Tuesday, 14 December 2010

Plea Bargaining & Torture


Got my first multiple-recycled e-card yesterday; an e-card received by someone, forwarded to someone else and subsequently forwarded to a distribution list. Priceless! Also one from someone who has sent his e-card to his entire Outlook address book and had forgotten I was in it.

There’s a competition to determine what to do with the branches from the Holy Thorn Tree in Glastonbury, which was cut down last week by vandals. Hay suggested they should be shoved up the arses of the vandals, if ever they are caught.
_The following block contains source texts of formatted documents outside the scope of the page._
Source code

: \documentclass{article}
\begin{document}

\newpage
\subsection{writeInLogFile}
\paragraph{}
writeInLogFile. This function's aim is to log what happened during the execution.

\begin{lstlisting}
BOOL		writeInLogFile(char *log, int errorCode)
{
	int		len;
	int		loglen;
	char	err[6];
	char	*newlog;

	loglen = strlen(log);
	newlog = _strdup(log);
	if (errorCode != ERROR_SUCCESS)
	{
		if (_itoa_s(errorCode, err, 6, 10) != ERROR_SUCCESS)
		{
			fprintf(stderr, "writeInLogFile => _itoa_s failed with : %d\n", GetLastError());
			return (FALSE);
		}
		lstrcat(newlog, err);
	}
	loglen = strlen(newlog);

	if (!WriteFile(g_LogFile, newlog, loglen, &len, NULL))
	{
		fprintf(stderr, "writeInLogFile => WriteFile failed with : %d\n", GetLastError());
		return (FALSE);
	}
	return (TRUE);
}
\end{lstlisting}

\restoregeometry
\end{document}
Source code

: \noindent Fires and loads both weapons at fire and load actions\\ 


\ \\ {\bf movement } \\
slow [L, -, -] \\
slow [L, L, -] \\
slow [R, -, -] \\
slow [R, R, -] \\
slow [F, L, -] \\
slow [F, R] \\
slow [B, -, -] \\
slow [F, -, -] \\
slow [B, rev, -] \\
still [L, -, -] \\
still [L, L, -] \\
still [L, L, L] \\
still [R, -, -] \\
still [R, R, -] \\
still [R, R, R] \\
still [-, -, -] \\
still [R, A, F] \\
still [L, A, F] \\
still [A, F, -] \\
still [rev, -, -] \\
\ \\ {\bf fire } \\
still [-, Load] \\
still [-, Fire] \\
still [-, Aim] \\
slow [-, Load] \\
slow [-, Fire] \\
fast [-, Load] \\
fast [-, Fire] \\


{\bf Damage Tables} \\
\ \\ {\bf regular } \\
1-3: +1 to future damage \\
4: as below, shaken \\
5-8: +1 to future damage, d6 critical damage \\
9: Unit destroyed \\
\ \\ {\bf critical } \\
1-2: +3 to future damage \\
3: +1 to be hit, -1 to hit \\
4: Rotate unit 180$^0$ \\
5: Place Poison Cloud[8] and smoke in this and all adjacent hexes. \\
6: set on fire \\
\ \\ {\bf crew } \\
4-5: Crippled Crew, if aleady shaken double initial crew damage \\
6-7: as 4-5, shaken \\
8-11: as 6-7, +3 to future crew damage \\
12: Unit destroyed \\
Been thinking some more about the fact of Americans trying to do a plea bargain with Bradley Manning – the WikiLeaks leaker. It is alleged that in return for implicating Julian Assange, Manning will be offered a reduced sentence.

Plea bargaining is nothing more than a fix for a judicial system that is creaking at the seams; it avoids the need for a jury trial (something which is guaranteed in the American constitution) speeds up the entire process and reduces cost in the process. Well over 90% of American legal cases are settled by plea bargaining – which inadvertently skews conviction statistics, as people are usually convicted of a lesser crime than the one for which they were arrested.

A similar expedient to plea bargaining was instituted by the European legal systems in the middle ages for the same reasons – it was called torture to obtain a confession. It was introduced due to the system not being able to cope with the number of full jury trials that were needed and the problems associated with collecting evidence.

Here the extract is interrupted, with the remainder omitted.